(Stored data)

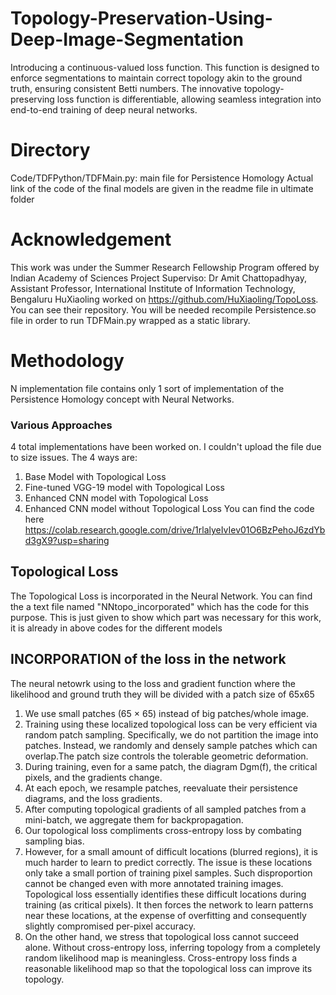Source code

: # Topology-Preservation-Using-Deep-Image-Segmentation

Introducing a continuous-valued loss function. This function is designed to enforce segmentations to maintain correct topology akin to the ground truth, ensuring consistent Betti numbers. The innovative topology-preserving loss function is differentiable, allowing seamless integration into end-to-end training of deep neural networks.

# Directory
Code/TDFPython/TDFMain.py: main file for Persistence Homology
Actual link of the code of the final models are given in the readme file in ultimate folder

# Acknowledgement
This work was under the Summer Research Fellowship Program offered by Indian Academy of Sciences
Project Superviso: Dr Amit Chattopadhyay, Assistant Professor, International Institute of Information Technology, Bengaluru
HuXiaoling worked on https://github.com/HuXiaoling/TopoLoss. You can see their repository. You will be needed recompile Persistence.so file in order to run TDFMain.py wrapped as a static library.

# Methodology 
N implementation file contains only 1 sort of implementation of the Persistence Homology concept with Neural Networks.

### Various Approaches
4 total implementations have been worked on. I couldn't upload the file due to size issues.
The 4 ways are:
1. Base Model with Topological Loss
2. Fine-tuned VGG-19 model with Topological Loss
3. Enhanced CNN model with Topological Loss
4. Enhanced CNN model without Topological Loss
You can find the code here https://colab.research.google.com/drive/1rlalyeIvIev01O6BzPehoJ6zdYbd3gX9?usp=sharing

## Topological Loss
The Topological Loss is incorporated in the Neural Network. You can find the a text file named "NNtopo_incorporated" which has the code for this purpose. This is just given to show which part was necessary for this work, it is already in above codes for the different models

## INCORPORATION of the loss in the network
The neural netowrk using to the loss and gradient function where the likelihood and ground truth they will be divided with a patch size of 65x65
1. We use small patches (65 × 65) instead of big patches/whole image.
2. Training using these localized topological loss can be very efficient via random patch sampling. Specifically, we do not partition the image into patches. Instead, we randomly and densely sample patches which can overlap.The patch size controls the tolerable geometric deformation. 
3. During training, even for a same patch, the diagram Dgm(f), the critical pixels, and the gradients change. 
4. At each epoch, we resample patches, reevaluate their persistence diagrams, and the loss gradients. 
5. After computing topological gradients of all sampled patches from a mini-batch, we aggregate them for backpropagation.
6. Our topological loss compliments cross-entropy loss by combating sampling bias.
7. However, for a small amount of difficult locations (blurred regions), it is much harder to learn to predict correctly. The issue is these locations only take a small portion of training pixel samples. Such disproportion cannot be changed even with more annotated training images. Topological loss essentially identifies these difficult locations during training (as critical pixels). It then forces the network to learn patterns near these locations, at the expense of overfitting and consequently slightly compromised per-pixel accuracy.
8. On the other hand, we stress that topological loss cannot succeed alone. Without cross-entropy loss, inferring topology from a completely random likelihood map is meaningless. Cross-entropy loss finds a reasonable likelihood map so that the topological loss can improve its topology.
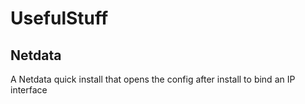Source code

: # UsefulStuff

## Netdata
A Netdata quick install that opens the config after install to bind an IP interface
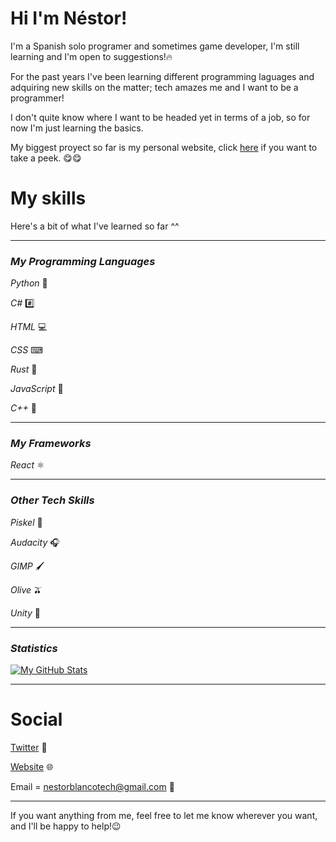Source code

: # Hi I'm Néstor!
I'm a Spanish solo programer and sometimes game developer, I'm still learning and I'm open to suggestions!🔥

For the past  years I've been learning different programming laguages and adquiring new skills on the matter; tech amazes me and I want to be a programmer!

I don't quite know where I want to be headed yet in terms of a job, so for now I'm just learning the basics.

My biggest proyect so far is my personal website, click [here](https://nestea009.github.io) if you want to take a peek. 😋😋

# My skills

Here's a bit of what I've learned so far ^^

 ---

### *My Programming Languages*

 *Python*  🐍
 
 *C#*  #️⃣
 
 *HTML*  💻
 
 *CSS*  ⌨
 
 *Rust*  🦀

 *JavaScript* 🌙

 *C++* 💯
 
 ---

 ### *My Frameworks* 

 *React* ⚛

 ---
 
 ### *Other Tech Skills*

  *Piskel*  🔷
  
  *Audacity*  🎧
 
  *GIMP*  🖌
  
  *Olive*  🫒

  *Unity*  🎦

  ---
 
 
 ### *Statistics*

[![My GitHub Stats](https://github-readme-stats.vercel.app/api/?username=Nestea009&count_private=true&theme=tokyonight&showicons=true)]()

 
  ---
 
 
 # Social
 
 [Twitter](https://twitter.com/NestorTech_009)  🦜
 
 [Website](https://nestea009.github.io)  🌐
 
 Email = nestorblancotech@gmail.com  📨
 
 ---

If you want anything from me, feel free to let me know wherever you want, and I'll be happy to help!😉


<!---
Nestea009/Nestea009 is a ✨ special ✨ repository because its `README.md` (this file) appears on your GitHub profile.
You can click the Preview link to take a look at your changes.
--->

-- What you should do --
In the records above, find each line that holds the word "from"; copy all such lines.

-- Exercise response --
5. After computing topological gradients of all sampled patches from a mini-batch, we aggregate them for backpropagation.
8. On the other hand, we stress that topological loss cannot succeed alone. Without cross-entropy loss, inferring topology from a completely random likelihood map is meaningless. Cross-entropy loss finds a reasonable likelihood map so that the topological loss can improve its topology.
If you want anything from me, feel free to let me know wherever you want, and I'll be happy to help!😉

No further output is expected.